Across the records below, count the lines that contain "Greedy" and write down only the count.

......

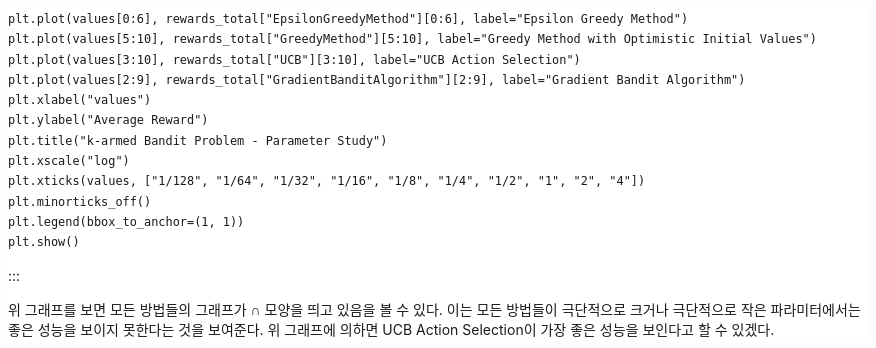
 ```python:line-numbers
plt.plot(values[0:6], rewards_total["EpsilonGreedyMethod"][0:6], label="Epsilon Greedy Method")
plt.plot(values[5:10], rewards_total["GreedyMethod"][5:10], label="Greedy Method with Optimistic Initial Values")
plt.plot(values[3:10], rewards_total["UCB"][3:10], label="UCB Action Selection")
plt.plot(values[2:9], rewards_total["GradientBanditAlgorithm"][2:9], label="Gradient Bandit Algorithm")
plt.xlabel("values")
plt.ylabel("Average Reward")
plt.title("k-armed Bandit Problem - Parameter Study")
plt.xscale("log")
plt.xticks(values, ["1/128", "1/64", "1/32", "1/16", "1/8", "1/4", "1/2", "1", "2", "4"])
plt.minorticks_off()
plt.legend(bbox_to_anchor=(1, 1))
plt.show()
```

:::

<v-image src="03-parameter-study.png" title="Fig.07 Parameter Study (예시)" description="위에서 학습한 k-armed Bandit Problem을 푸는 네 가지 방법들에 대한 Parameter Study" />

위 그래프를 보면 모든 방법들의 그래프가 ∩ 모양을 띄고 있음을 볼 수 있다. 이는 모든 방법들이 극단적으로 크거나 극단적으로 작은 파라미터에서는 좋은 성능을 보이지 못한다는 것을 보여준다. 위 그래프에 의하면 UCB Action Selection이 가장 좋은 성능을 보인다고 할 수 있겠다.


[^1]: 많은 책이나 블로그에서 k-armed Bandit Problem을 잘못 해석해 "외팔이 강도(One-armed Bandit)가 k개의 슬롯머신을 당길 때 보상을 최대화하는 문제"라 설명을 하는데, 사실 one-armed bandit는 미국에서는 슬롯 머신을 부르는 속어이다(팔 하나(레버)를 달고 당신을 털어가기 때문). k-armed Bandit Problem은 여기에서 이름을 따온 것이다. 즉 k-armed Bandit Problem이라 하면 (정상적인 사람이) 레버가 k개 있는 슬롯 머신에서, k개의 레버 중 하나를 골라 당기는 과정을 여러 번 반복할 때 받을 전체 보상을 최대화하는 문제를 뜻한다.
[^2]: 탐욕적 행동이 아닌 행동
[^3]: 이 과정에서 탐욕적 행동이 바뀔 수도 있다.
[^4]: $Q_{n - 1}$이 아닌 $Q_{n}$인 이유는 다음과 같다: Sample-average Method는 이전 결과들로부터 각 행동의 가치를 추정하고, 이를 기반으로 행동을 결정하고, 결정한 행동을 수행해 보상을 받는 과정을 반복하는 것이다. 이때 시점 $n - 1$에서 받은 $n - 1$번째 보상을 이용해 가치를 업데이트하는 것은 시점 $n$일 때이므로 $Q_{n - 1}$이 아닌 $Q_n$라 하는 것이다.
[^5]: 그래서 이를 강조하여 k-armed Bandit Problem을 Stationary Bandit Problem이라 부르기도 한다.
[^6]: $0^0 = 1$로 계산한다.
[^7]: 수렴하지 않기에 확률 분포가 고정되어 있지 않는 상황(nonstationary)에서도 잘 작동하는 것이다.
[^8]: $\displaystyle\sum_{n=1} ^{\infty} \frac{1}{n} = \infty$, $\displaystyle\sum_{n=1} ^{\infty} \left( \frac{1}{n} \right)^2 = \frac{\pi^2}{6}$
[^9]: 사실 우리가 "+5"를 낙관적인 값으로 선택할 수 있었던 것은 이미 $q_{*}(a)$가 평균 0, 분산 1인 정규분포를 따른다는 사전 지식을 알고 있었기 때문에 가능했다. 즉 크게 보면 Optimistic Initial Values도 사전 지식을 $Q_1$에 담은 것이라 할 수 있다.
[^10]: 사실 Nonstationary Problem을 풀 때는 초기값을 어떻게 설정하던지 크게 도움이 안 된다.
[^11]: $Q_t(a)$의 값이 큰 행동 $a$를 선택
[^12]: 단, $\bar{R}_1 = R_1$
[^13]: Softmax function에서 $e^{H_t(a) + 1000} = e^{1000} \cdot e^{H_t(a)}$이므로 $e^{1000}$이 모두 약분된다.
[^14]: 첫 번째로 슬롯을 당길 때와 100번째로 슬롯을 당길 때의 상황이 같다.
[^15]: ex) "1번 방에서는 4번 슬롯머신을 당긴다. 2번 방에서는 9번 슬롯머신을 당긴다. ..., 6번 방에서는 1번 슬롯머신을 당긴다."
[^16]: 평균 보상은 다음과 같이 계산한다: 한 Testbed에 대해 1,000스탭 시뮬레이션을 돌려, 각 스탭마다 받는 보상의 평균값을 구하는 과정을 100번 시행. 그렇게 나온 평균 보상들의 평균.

......

WORKED SOLUTION:
2